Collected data
----

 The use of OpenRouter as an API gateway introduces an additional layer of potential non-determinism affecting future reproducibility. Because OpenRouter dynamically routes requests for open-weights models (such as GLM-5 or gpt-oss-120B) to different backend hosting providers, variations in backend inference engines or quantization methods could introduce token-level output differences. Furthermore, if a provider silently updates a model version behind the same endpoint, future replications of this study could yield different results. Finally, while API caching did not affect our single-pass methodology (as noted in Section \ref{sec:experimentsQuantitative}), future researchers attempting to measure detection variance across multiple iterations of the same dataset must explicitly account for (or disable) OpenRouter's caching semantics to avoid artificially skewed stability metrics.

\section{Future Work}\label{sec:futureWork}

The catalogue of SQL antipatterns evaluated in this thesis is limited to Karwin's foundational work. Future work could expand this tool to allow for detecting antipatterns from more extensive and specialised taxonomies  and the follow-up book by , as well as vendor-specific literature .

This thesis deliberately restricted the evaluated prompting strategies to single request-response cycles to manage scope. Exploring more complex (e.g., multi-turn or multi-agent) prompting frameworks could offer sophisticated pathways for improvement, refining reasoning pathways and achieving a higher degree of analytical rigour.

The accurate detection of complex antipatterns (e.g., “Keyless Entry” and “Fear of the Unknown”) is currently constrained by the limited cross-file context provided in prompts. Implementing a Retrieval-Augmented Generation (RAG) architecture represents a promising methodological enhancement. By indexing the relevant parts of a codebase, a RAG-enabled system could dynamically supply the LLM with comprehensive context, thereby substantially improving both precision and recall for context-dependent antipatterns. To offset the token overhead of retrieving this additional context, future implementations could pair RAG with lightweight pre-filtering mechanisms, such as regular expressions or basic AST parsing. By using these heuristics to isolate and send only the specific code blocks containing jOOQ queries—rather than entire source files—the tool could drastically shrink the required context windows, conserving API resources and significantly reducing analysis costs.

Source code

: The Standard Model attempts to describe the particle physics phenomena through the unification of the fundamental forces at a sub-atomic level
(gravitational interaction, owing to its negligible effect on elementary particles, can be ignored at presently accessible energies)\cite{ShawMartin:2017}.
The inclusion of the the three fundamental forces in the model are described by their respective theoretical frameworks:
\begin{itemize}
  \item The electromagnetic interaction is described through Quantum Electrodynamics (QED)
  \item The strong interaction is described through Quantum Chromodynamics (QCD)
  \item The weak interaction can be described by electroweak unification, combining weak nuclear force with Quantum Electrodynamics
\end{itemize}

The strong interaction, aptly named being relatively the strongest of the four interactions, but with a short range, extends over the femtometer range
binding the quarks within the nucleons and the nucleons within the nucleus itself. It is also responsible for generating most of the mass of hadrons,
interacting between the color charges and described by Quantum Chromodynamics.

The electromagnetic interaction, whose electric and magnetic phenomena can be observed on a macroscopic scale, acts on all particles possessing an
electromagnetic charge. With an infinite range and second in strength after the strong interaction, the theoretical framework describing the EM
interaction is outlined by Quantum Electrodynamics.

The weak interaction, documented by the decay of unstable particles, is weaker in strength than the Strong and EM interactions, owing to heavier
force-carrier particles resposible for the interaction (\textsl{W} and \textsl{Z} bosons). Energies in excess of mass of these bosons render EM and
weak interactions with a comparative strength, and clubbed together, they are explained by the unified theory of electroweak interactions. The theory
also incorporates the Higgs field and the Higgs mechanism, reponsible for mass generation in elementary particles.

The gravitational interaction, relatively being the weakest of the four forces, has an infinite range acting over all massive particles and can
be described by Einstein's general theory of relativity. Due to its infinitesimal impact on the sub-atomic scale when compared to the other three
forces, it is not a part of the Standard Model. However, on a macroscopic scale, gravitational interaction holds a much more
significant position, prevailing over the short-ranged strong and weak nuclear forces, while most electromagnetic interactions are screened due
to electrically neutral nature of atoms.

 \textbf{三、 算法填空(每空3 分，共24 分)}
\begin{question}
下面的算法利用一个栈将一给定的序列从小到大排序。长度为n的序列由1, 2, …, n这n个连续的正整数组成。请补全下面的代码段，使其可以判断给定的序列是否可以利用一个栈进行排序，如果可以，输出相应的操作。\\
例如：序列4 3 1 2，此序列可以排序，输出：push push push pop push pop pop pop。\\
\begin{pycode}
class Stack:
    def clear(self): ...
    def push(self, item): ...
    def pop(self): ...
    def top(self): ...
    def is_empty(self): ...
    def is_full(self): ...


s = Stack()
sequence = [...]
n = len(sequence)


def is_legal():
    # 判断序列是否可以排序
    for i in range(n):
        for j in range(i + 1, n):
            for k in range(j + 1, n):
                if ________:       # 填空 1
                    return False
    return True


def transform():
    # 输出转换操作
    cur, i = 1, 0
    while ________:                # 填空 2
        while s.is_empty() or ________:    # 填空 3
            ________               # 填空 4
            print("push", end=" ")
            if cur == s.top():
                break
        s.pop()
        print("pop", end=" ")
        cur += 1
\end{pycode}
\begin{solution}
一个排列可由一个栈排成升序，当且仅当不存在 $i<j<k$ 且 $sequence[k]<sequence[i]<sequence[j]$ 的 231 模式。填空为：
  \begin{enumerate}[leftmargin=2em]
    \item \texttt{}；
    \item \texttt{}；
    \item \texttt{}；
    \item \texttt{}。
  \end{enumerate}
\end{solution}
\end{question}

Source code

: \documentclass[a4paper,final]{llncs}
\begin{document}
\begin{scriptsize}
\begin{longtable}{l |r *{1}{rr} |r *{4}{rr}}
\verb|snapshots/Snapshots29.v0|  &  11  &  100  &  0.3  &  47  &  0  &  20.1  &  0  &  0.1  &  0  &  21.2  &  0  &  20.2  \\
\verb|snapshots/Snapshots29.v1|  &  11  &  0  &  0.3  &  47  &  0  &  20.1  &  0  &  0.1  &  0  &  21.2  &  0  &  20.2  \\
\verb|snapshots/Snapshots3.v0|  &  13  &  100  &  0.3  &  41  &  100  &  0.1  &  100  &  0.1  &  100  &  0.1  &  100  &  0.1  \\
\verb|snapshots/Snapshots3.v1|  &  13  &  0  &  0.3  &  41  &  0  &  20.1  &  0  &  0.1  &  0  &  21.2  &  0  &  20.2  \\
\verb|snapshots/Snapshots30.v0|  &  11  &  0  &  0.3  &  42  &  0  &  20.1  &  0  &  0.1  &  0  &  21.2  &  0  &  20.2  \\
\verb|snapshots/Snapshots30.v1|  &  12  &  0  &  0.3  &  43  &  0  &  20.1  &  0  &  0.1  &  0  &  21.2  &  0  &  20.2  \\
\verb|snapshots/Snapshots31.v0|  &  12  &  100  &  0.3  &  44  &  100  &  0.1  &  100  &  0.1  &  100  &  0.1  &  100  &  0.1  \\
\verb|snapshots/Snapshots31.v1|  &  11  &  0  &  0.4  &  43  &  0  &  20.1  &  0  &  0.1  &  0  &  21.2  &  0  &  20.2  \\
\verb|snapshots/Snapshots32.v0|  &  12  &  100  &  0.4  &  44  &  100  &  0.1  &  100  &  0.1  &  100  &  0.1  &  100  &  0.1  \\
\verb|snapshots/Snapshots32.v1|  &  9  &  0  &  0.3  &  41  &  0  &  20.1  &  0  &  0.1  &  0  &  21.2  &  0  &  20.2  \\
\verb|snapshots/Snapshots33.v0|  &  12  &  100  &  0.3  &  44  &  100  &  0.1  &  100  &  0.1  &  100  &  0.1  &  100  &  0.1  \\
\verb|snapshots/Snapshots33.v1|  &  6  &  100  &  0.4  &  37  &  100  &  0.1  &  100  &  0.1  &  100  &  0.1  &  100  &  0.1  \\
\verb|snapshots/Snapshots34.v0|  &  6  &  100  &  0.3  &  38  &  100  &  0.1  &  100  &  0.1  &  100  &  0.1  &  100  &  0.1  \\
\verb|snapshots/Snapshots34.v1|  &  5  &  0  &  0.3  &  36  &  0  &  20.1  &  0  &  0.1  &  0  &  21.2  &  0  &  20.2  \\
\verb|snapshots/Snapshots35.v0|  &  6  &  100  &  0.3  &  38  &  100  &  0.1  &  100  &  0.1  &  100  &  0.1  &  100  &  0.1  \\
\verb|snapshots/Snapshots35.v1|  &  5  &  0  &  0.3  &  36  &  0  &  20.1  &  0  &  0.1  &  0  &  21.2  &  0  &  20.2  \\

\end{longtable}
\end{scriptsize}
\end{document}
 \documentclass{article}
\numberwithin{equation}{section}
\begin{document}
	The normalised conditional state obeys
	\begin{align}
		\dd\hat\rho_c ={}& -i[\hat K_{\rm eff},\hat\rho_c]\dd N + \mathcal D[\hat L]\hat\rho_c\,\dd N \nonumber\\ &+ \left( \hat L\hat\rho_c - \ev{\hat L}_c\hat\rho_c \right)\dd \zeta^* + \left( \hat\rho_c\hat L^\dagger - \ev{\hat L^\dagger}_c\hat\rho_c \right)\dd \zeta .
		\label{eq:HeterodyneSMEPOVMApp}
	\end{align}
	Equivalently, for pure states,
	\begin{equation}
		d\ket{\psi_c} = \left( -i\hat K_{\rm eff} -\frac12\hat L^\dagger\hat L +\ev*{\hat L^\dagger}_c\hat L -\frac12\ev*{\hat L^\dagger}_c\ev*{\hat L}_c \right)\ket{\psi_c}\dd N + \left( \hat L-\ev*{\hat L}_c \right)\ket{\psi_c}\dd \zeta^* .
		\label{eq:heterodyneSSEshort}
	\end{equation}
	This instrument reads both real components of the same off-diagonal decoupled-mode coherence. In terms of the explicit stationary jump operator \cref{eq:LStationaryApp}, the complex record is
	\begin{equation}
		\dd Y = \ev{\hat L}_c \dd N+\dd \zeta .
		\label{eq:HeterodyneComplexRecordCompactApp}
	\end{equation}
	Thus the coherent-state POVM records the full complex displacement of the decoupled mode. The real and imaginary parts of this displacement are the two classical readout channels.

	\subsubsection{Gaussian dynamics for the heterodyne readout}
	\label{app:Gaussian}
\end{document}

----

Required work: Pull out all lines from the entries above that include the word "evaluated".

Result:
The catalogue of SQL antipatterns evaluated in this thesis is limited to Karwin's foundational work. Future work could expand this tool to allow for detecting antipatterns from more extensive and specialised taxonomies  and the follow-up book by , as well as vendor-specific literature .
This thesis deliberately restricted the evaluated prompting strategies to single request-response cycles to manage scope. Exploring more complex (e.g., multi-turn or multi-agent) prompting frameworks could offer sophisticated pathways for improvement, refining reasoning pathways and achieving a higher degree of analytical rigour.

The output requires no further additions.